News

Bartlett Elementary lets imaginations romp during arts week

By Carolyn Bahm, Express editor –

Bartlett Elementary students spent last week learning about sundials, creating metallic art and performing original skits for fellow students. The activities were part of a project led by traveling artist Cherri Coleman, who helped the children build confidence and tap into creativity.

The skits were a multi-layered project. Third-graders learned about the state’s symbols, such as the state bird, the mockingbird; the state fruit, the tomato; and the state reptile, the Eastern boxed turtle. Then they broke off into small groups to dream up a myth about each symbol, write a skit about it, assign and practice parts, and perform it for their fellow students.

Why are tomatoes red? They got embarrassed.

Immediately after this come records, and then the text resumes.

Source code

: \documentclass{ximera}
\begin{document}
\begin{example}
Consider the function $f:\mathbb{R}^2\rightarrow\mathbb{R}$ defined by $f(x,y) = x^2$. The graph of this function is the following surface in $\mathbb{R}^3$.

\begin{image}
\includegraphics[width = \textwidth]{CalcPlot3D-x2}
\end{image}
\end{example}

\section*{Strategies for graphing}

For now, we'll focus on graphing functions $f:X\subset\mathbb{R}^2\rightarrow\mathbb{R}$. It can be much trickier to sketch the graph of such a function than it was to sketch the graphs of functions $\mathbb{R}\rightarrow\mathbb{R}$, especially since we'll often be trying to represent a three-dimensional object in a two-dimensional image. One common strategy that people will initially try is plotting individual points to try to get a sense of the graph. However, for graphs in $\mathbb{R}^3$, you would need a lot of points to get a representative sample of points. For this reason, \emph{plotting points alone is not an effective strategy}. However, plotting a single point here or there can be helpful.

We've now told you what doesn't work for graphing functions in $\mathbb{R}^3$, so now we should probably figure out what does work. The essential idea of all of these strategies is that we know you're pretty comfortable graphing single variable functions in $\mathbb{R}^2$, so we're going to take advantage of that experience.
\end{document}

Why are poplar leaves heart-shaped? The very romantic reason is because long ago a couple married beneath their leaves.
And so on went the children’s seemingly endless imagination. The results got waves of applause and giggles as classrooms gathered in the school’s music room to watch.

Display boards lining the hallway showcased the student’s 3-D metallic artwork, created with aluminum foil, paint and imagination.

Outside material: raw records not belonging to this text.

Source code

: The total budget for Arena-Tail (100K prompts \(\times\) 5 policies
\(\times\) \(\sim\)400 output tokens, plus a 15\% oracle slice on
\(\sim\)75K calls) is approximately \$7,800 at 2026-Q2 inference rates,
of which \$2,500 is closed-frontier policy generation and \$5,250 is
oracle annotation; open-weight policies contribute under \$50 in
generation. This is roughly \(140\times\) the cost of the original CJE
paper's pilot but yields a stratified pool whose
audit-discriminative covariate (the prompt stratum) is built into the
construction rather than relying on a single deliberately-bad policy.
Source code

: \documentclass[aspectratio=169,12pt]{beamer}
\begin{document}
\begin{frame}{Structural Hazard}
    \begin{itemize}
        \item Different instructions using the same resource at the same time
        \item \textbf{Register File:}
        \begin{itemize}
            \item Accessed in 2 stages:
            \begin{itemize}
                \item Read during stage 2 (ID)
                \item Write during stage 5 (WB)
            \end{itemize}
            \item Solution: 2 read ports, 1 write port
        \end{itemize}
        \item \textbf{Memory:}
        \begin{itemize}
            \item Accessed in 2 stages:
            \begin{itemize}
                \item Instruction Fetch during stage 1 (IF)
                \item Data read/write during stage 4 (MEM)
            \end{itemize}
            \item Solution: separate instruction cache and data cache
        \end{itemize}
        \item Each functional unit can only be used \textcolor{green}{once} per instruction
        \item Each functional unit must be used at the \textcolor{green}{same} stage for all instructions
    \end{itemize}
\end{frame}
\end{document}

Brad Foust, Bartlett Elementary’s Professional Learning Communities coach, explained that the week’s activities with Coleman came about because of a three-year $79,500 grant he wrote for his school. The grant for the Arts360 Art Integration program was provided through the Tennessee Arts Commission. The goal is to integrate the arts more fully into multiple disciplines to better engage students. At the end of the grant period, BES should be a model arts integration school for the district.

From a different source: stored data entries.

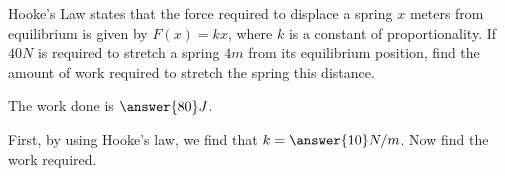 \documentclass{ximera}
\author{Jim Talamo}
\begin{document}
\begin{exercise}

Hooke's Law states that the force required to displace a spring $x$ meters from equilibrium is given by $F(x) = kx$, where $k$ is a constant of proportionality.  If $40 N$ is required to stretch a spring $4 m$ from its equilibrium position, find the amount of work required to stretch the spring this distance.

The work done is $\answer{80} J$.

\begin{hint}
First, by using Hooke's law, we find that $k = \answer{10} N/m$.  Now find the work required.
\end{hint}

\end{exercise}
\end{document}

Now in its first year, the grant has allowed Bartlett Elementary to bring in the New Ballet Ensemble from Memphis a couple of times and have a string quartet from the Memphis Symphony Orchestra perform. The funds sent a team of teachers to the Arts Integration Conference last summer and will send more to the Tennessee Arts Academy this summer. The grant also bought a cart full of art supplies for each classroom.

“The arts help to engage students in a different way,” Foust said. “They provide all students in a classroom, whether they are low achievers or middle achievers or high achievers, an opportunity to experience success, based on the level they’re at.”

Bartlett Elementary Principal Page Watson watched the skit performances Friday and commented, “We’ve had so much positive response from the children.”

She continued, “Some of these kids have realized they can do some things they never thought they could do.”